§ **What you need to do**
With the line containing "підрозділ II (частина" as the start and the line containing "гроші, що належать підрозділові I." as the end, transcribe that span of the entries below exactly, including both.

§ **Data supplied**
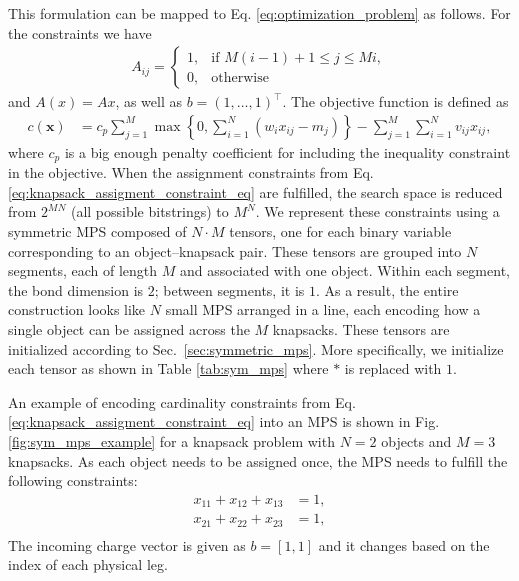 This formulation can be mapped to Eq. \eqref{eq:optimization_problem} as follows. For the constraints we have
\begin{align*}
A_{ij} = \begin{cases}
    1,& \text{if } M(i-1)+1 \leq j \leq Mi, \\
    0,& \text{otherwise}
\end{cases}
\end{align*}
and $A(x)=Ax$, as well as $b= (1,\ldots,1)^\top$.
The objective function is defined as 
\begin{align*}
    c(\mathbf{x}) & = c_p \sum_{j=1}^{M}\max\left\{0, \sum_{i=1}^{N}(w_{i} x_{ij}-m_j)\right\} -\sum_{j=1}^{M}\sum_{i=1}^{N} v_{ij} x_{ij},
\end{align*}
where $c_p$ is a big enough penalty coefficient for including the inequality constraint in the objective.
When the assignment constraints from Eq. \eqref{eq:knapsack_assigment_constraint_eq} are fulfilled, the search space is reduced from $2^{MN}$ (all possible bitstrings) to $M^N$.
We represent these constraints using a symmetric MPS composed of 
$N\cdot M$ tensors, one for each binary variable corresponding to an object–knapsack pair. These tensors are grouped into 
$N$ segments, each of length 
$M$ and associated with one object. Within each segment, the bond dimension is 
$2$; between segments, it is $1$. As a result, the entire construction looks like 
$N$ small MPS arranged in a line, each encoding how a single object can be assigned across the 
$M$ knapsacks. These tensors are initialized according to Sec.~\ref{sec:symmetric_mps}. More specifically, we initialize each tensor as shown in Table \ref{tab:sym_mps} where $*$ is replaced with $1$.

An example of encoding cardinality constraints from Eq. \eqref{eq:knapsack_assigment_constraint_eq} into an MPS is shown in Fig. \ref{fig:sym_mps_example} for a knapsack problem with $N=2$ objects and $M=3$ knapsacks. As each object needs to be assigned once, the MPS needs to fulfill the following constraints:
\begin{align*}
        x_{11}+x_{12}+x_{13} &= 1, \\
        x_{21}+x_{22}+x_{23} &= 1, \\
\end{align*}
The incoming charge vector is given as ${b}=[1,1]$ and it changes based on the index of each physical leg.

--

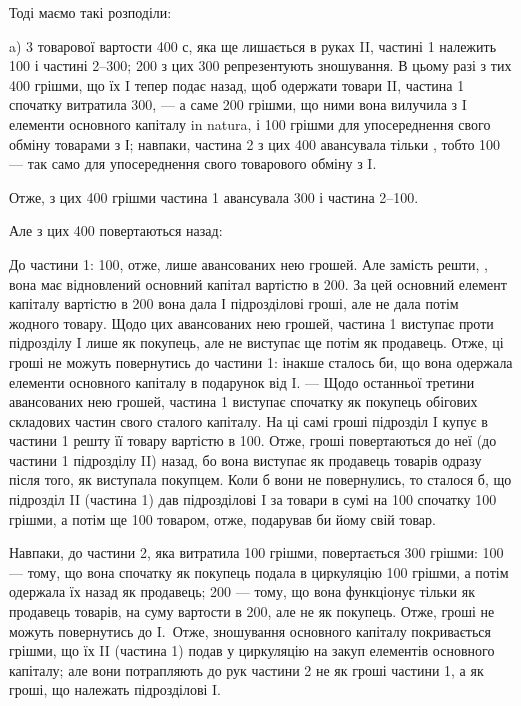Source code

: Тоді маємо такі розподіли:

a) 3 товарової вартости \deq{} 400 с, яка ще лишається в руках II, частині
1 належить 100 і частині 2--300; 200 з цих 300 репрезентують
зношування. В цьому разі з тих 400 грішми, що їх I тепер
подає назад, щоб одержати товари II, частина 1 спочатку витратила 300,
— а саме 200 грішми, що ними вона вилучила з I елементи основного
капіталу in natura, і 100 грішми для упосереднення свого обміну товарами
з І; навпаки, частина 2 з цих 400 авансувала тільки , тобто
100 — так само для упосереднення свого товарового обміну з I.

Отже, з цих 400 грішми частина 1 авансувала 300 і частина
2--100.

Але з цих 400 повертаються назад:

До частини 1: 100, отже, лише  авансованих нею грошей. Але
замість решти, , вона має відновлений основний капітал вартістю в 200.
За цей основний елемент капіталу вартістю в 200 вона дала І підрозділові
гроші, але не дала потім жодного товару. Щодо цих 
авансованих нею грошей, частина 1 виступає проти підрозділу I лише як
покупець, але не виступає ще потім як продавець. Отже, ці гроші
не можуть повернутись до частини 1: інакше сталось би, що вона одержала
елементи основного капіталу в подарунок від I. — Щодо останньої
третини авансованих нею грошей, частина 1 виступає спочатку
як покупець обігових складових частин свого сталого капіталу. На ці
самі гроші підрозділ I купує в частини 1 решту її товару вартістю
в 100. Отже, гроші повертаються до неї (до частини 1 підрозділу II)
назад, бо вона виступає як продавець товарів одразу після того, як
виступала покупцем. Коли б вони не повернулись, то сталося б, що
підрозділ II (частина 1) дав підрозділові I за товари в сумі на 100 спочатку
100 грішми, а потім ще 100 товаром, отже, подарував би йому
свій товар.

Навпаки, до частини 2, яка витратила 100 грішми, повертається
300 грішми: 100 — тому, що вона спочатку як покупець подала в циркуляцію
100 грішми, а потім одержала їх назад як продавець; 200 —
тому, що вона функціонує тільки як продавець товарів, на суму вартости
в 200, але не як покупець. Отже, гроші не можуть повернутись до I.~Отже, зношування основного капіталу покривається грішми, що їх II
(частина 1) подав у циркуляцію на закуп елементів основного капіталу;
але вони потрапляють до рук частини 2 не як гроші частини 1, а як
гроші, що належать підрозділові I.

...

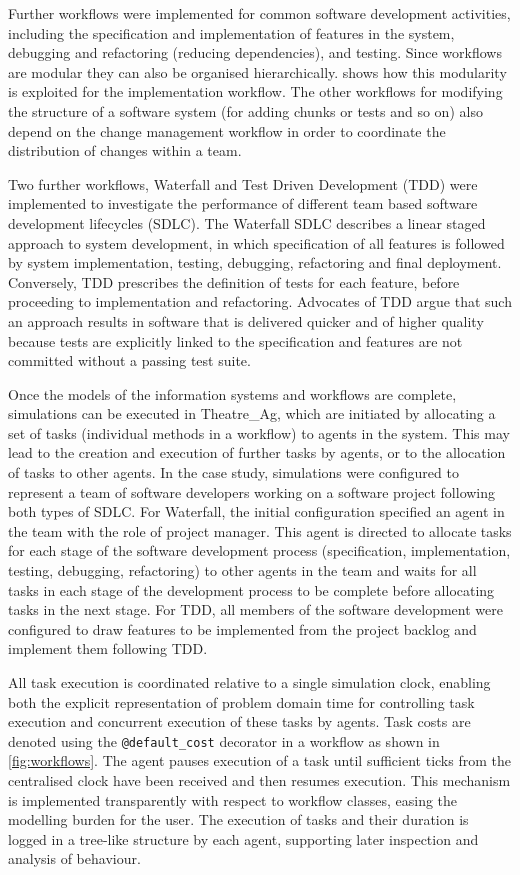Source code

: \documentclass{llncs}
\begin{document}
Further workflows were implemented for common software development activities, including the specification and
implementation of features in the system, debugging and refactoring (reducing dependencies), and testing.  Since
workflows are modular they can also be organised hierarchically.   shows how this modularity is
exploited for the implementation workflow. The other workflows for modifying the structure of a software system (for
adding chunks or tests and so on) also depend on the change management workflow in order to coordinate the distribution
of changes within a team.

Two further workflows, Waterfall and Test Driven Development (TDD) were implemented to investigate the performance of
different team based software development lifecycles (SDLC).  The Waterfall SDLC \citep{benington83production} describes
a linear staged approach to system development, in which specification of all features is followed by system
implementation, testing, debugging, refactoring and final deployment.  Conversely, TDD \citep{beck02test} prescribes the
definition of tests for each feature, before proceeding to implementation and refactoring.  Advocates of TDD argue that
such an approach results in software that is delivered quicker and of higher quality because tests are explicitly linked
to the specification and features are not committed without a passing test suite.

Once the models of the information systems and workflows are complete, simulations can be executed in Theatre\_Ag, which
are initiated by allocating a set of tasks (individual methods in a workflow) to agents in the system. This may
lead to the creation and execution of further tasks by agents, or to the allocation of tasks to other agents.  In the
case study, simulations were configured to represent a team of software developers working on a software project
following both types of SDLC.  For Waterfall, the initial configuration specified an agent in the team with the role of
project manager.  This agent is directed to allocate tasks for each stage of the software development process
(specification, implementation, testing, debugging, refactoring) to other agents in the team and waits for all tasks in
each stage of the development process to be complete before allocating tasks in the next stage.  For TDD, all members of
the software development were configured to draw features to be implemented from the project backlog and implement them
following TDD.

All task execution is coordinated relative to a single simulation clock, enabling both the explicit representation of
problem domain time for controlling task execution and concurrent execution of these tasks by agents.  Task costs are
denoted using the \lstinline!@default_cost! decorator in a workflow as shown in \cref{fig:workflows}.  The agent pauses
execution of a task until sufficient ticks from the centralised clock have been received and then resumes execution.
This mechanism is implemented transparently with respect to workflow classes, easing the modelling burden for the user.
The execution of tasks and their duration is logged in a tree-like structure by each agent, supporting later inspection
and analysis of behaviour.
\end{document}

§ **The completed task**
підрозділ II (частина 1) дав підрозділові I за товари в сумі на 100 спочатку
100 грішми, а потім ще 100 товаром, отже, подарував би йому
свій товар.

Навпаки, до частини 2, яка витратила 100 грішми, повертається
300 грішми: 100 — тому, що вона спочатку як покупець подала в циркуляцію
100 грішми, а потім одержала їх назад як продавець; 200 —
тому, що вона функціонує тільки як продавець товарів, на суму вартости
в 200, але не як покупець. Отже, гроші не можуть повернутись до I.~Отже, зношування основного капіталу покривається грішми, що їх II
(частина 1) подав у циркуляцію на закуп елементів основного капіталу;
але вони потрапляють до рук частини 2 не як гроші частини 1, а як
гроші, що належать підрозділові I.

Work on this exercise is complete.